[Material supplied — start]
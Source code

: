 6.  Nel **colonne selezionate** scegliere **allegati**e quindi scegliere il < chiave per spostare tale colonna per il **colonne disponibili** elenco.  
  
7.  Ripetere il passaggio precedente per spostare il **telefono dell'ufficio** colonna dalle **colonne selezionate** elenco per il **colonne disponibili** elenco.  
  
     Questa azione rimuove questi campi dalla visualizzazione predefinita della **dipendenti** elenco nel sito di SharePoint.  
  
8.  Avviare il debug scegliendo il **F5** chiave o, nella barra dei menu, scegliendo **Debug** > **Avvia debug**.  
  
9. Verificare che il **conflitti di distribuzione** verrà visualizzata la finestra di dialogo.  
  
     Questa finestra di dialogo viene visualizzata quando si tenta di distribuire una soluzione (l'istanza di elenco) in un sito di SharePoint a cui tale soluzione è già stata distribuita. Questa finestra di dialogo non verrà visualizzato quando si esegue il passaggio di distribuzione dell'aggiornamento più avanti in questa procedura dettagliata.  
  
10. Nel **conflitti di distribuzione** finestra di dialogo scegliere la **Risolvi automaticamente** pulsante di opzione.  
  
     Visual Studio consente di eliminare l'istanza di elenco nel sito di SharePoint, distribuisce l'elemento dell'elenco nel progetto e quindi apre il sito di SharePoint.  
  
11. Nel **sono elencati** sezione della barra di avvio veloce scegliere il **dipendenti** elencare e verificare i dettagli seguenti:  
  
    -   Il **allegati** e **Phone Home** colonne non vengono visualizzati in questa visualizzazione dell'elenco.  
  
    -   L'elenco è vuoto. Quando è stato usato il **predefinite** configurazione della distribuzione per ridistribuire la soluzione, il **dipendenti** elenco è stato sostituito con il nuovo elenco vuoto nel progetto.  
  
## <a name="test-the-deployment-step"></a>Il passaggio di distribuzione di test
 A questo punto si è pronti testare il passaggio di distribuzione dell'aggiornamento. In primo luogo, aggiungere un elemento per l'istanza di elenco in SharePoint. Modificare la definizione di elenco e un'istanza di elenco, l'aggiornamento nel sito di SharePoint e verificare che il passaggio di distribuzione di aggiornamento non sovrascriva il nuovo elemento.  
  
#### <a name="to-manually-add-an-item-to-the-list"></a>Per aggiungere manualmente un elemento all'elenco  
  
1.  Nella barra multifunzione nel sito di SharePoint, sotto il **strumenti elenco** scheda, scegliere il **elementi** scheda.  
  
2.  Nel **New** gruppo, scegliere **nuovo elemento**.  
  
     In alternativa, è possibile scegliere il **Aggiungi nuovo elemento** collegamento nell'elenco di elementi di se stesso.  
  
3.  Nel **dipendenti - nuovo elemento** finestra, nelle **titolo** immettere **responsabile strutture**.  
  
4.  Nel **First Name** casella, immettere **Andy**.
[Material supplied — finish]
The records need to be set down again without a single difference.

## Answer for this exercise
Source code

: 6.  Nel **colonne selezionate** scegliere **allegati**e quindi scegliere il < chiave per spostare tale colonna per il **colonne disponibili** elenco.  
  
7.  Ripetere il passaggio precedente per spostare il **telefono dell'ufficio** colonna dalle **colonne selezionate** elenco per il **colonne disponibili** elenco.  
  
     Questa azione rimuove questi campi dalla visualizzazione predefinita della **dipendenti** elenco nel sito di SharePoint.  
  
8.  Avviare il debug scegliendo il **F5** chiave o, nella barra dei menu, scegliendo **Debug** > **Avvia debug**.  
  
9. Verificare che il **conflitti di distribuzione** verrà visualizzata la finestra di dialogo.  
  
     Questa finestra di dialogo viene visualizzata quando si tenta di distribuire una soluzione (l'istanza di elenco) in un sito di SharePoint a cui tale soluzione è già stata distribuita. Questa finestra di dialogo non verrà visualizzato quando si esegue il passaggio di distribuzione dell'aggiornamento più avanti in questa procedura dettagliata.  
  
10. Nel **conflitti di distribuzione** finestra di dialogo scegliere la **Risolvi automaticamente** pulsante di opzione.  
  
     Visual Studio consente di eliminare l'istanza di elenco nel sito di SharePoint, distribuisce l'elemento dell'elenco nel progetto e quindi apre il sito di SharePoint.  
  
11. Nel **sono elencati** sezione della barra di avvio veloce scegliere il **dipendenti** elencare e verificare i dettagli seguenti:  
  
    -   Il **allegati** e **Phone Home** colonne non vengono visualizzati in questa visualizzazione dell'elenco.  
  
    -   L'elenco è vuoto. Quando è stato usato il **predefinite** configurazione della distribuzione per ridistribuire la soluzione, il **dipendenti** elenco è stato sostituito con il nuovo elenco vuoto nel progetto.  
  
## <a name="test-the-deployment-step"></a>Il passaggio di distribuzione di test
 A questo punto si è pronti testare il passaggio di distribuzione dell'aggiornamento. In primo luogo, aggiungere un elemento per l'istanza di elenco in SharePoint. Modificare la definizione di elenco e un'istanza di elenco, l'aggiornamento nel sito di SharePoint e verificare che il passaggio di distribuzione di aggiornamento non sovrascriva il nuovo elemento.  
  
#### <a name="to-manually-add-an-item-to-the-list"></a>Per aggiungere manualmente un elemento all'elenco  
  
1.  Nella barra multifunzione nel sito di SharePoint, sotto il **strumenti elenco** scheda, scegliere il **elementi** scheda.  
  
2.  Nel **New** gruppo, scegliere **nuovo elemento**.  
  
     In alternativa, è possibile scegliere il **Aggiungi nuovo elemento** collegamento nell'elenco di elementi di se stesso.  
  
3.  Nel **dipendenti - nuovo elemento** finestra, nelle **titolo** immettere **responsabile strutture**.  
  
4.  Nel **First Name** casella, immettere **Andy**.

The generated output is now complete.